Nel 2005 hanno poi creato il proprio sito ufficiale Al Emarah (L’Emirato). In seguito, si sono iscritti a social network quali YouTube, e Twitter, su cui hanno poi attuato un’istituzionalizzazione del proprio linguaggio comunicativo.


Thomas Johnson, autore del libro Taliban Narratives The Use and Power of Stories in the Afghanistan Conflict ed esperto di Afghanistan, ha spiegato al New York times

I talebani hanno capito che la guerra si vince anche attraverso le narrazioni e le storie


E in questo momento, sconfitti e cacciati gli americani, stanno utilizzando gli stessi metodi per consolidare il proprio potere.

Media e guerra, conflitto odierno tra Ucraina e Russia

Secondo The Economist il conflitto odierno tra Ucraina e Russia è diventato «l’esempio più vivido di come i social stiano cambiando il modo in cui la guerra è raccontata, vissuta e capita, e di come questo può cambiare il corso della stessa guerra».
Quest’analisi è supportata anche dal fatto che, a oggi, circa il 75% dei cittadini ucraini usa internet. Nel 2014, quando Putin occupava la Crimea, solo il 14% degli ucraini possedeva uno smartphone, e di questi solo il 4% con l’accesso al 3G. Nel 2022 più dell’70% degli invasi possiede un telefono, con l’80% di questi con internet ad alta velocità.
Questi dati sono in linea con la tendenza globale. Oggi i social sono utilizzati da circa quattro miliardi e mezzo di individui, il doppio che nella prima metà dello scorso decennio.

L’information warrior sul campo di battaglia

In tale contesto, il ministero ucraino per la trasformazione digitale, tramite un proprio funzionario, spiega che “in questi giorni ognuno è un information warrior”. Chiunque possieda un telefono e accesso alla rete può informare sugli spostamenti del nemico, può testimoniare i crimini dei russi e rivelarne la posizione. 
Tutto questo è funzionale anche a contrastare la disinformacjia, arte di cui i russi da sempre sono maestri indiscussi.


Queste le parole di Ugo Tramballi, senior advisor dell’Ispi, quando si trovava in zone di guerra per documentarle

C’era sempre qualche collega che inventava reportage da fronti nei quali non aveva mai messo piede.
Senza le tecnologie di oggi, allora era più facile farlo e non essere scoperti.
Quei colleghi non hanno mai capito che bastava fare solo la fatica di essere testimoni, perché la realtà era sempre più sorprendente di qualsiasi esagerazione


Questo non va mai dimenticato.
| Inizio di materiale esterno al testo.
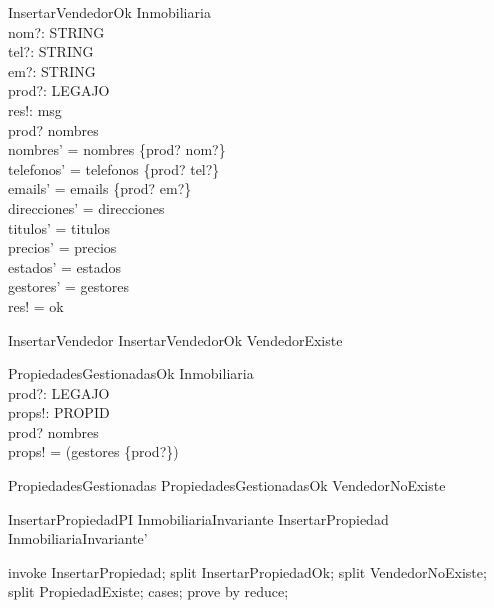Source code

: \begin{schema}{InsertarVendedorOk}
\Delta Inmobiliaria \\
nom?: STRING \\
tel?: STRING \\
em?: STRING \\
prod?: LEGAJO \\
res!: msg \\
\where
prod? \notin \dom nombres \\

nombres' =  nombres \cup \{prod? \mapsto nom?\}  \\
telefonos' =  telefonos \cup \{prod? \mapsto tel?\}  \\
emails' =  emails \cup \{prod? \mapsto em?\}  \\

direcciones' =  direcciones\\
titulos' = titulos\\
precios' = precios\\
estados' = estados\\
gestores' = gestores\\

res! = ok \\
\end{schema}

\begin{zed}
InsertarVendedor  InsertarVendedorOk \lor VendedorExiste
\end{zed}

\begin{schema}{PropiedadesGestionadasOk}
\Xi Inmobiliaria \\
prod?: LEGAJO \\
props!: \power PROPID \\
\where
prod? \in \dom nombres \\
props! = \dom(gestores \rres \{prod?\})
\end{schema}

\begin{zed}
PropiedadesGestionadas  PropiedadesGestionadasOk \lor VendedorNoExiste
\end{zed}

\begin{theorem}{InsertarPropiedadPI}
InmobiliariaInvariante \land InsertarPropiedad \implies InmobiliariaInvariante'
\end{theorem}

\begin{zproof}[InsertarPropiedadPI]
invoke InsertarPropiedad;
split InsertarPropiedadOk;
split VendedorNoExiste;
split PropiedadExiste;
cases;
prove by reduce;
\end{zproof}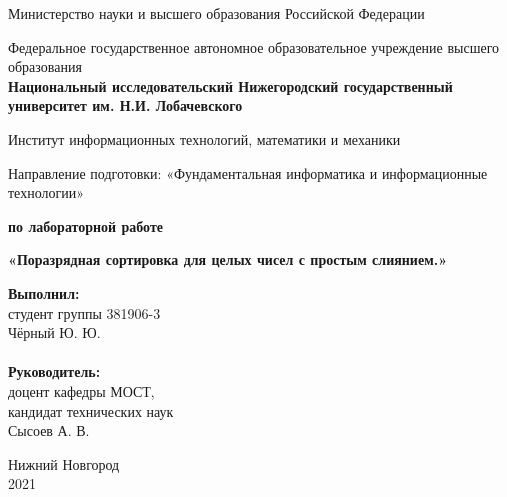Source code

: \documentclass{report}
\begin{document}
\begin{titlepage}

\begin{center}
Министерство науки и высшего образования Российской Федерации
\end{center}

\begin{center}
Федеральное государственное автономное образовательное учреждение высшего образования \\
\textbf{Национальный исследовательский Нижегородский государственный университет им. Н.И. Лобачевского}
\end{center}

\begin{center}
Институт информационных технологий, математики и механики
\end{center}

\begin{center}
Направление подготовки: «Фундаментальная информатика и информационные технологии»
\end{center}

\vspace{4em}

\begin{center}
\textbf{ по лабораторной работе} \\
\end{center}
\begin{center}
\textbf{\Large«Поразрядная сортировка для целых чисел с простым слиянием.»} \\
\end{center}

\vspace{4em}

\newbox{\lbox}
\newlength{\maxl}
\setlength{\maxl}{\wd\lbox}
\hfill\parbox{7cm}{
\hspace*{5cm}\hspace*{-5cm}\textbf{Выполнил:} \\ студент группы 381906-3 \\ Чёрный Ю. Ю.\\
\\
\hspace*{5cm}\hspace*{-5cm}\textbf{Руководитель:}\\ доцент кафедры МОСТ, \\ кандидат технических наук \\ Сысоев А. В.\\
}
\vspace{\fill}

\begin{center} Нижний Новгород \\ 2021 \end{center}

\end{titlepage}
\end{document}

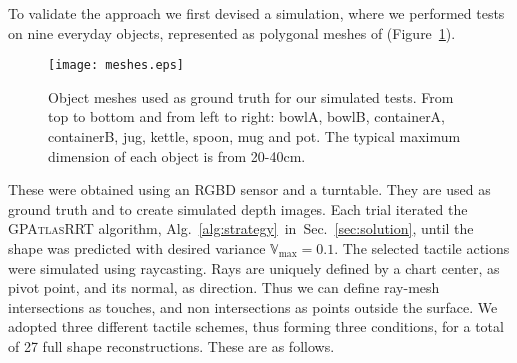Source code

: 
To validate the approach we first devised a simulation, where we performed tests on nine everyday objects, represented as polygonal meshes of (Figure~\ref{fig:meshes}).
\begin{figure}[t]
    \centering
    \texttt{[image: meshes.eps]}
    \caption{Object meshes used as ground truth for our simulated tests. From top to bottom and from left to right: bowlA, bowlB, containerA, containerB, jug, kettle, spoon, mug and pot. The typical maximum dimension of each object is from 20-40cm.}
    \label{fig:meshes}
\end{figure}
These were obtained using an RGBD sensor and a turntable. They are used as ground truth and to create simulated depth images. Each trial iterated the \textsc{GPAtlasRRT} algorithm, Alg.~\ref{alg:strategy}~in~Sec.~\ref{sec:solution},
until the shape was predicted with desired variance $\mathbb{V}_{\max} = 0.1$.
The selected tactile actions were simulated using  raycasting. Rays are uniquely defined by a chart center, as pivot point, and its normal, as direction.
Thus we can define ray-mesh intersections as touches, and non intersections as points outside the surface. We adopted three different tactile schemes, thus forming three conditions, for a total of 27 full shape reconstructions. These are as follows.

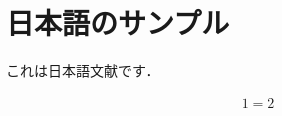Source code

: \documentclass{ltjsarticle}
\begin{document}
\section{日本語のサンプル}

これは日本語文献です．

\begin{align*}
  1 = 2
\end{align*}
\end{document}
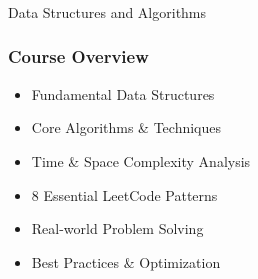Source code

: \begin{frame}[fragile]\frametitle{}
\begin{center}
{\Large Data Structures and Algorithms}
\end{center}
\end{frame}


\begin{frame}[fragile]\frametitle{Course Overview}

      \begin{itemize}
        \item Fundamental Data Structures
        \item Core Algorithms \& Techniques
        \item Time \& Space Complexity Analysis
        \item 8 Essential LeetCode Patterns
        \item Real-world Problem Solving
        \item Best Practices \& Optimization
      \end{itemize}

\end{frame}

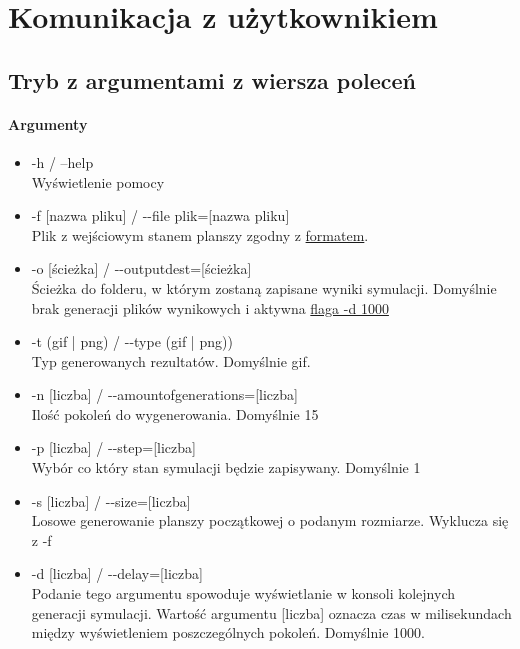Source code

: \documentclass{report}
\begin{document}
\section{Komunikacja z użytkownikiem}

\subsection{Tryb z argumentami z wiersza poleceń}
\paragraph{Argumenty}
\begin{itemize}
\item -h / --help \\ Wyświetlenie pomocy
\item -f [nazwa pliku]  / -{}-file plik=[nazwa pliku] \\ Plik z wejściowym stanem planszy zgodny z \hyperref[format]{\textcolor{LinkColor}{formatem}}. %
\item -o [ścieżka] / -{}-output\textunderscore{}dest=[ścieżka]  \\Ścieżka do folderu, w którym zostaną zapisane wyniki \label{output_dest} symulacji. Domyślnie brak generacji plików wynikowych i aktywna \hyperref[delay]{\textcolor{LinkColor}{flaga -d 1000}}
\item -t (gif | png) / -{}-type (gif | png)) \\Typ generowanych rezultatów. Domyślnie gif. \label{output_args}
\item -n [liczba] / -{}-amount\textunderscore{}of\textunderscore{}generations=[liczba] \\ Ilość pokoleń do wygenerowania. Domyślnie 15
\item -p [liczba] / -{}-step=[liczba] \\ Wybór co który stan symulacji będzie zapisywany. Domyślnie 1
\item -s [liczba] / -{}-size=[liczba] \\ Losowe generowanie planszy początkowej o podanym rozmiarze. Wyklucza się z -f
\item \label{delay} -d [liczba] / -{}-delay=[liczba] \\ Podanie tego argumentu spowoduje wyświetlanie w konsoli kolejnych generacji symulacji. Wartość argumentu [liczba] oznacza czas  w milisekundach między wyświetleniem poszczególnych pokoleń. Domyślnie 1000.
\end{itemize}
\end{document}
Come non vanno mai dimenticati tutti i giornalisti e i civili che ogni giorno, in tutto il mondo, perdono la vita documentando e subendo le tragedie della guerra.
La disinformazione e la desensibilizzazione, conseguenze della doccia mediatica portata dai social, non siano mai d’intralcio nell’analisi e nel contrasto al prodotto umano peggiore di tutti, la guerra.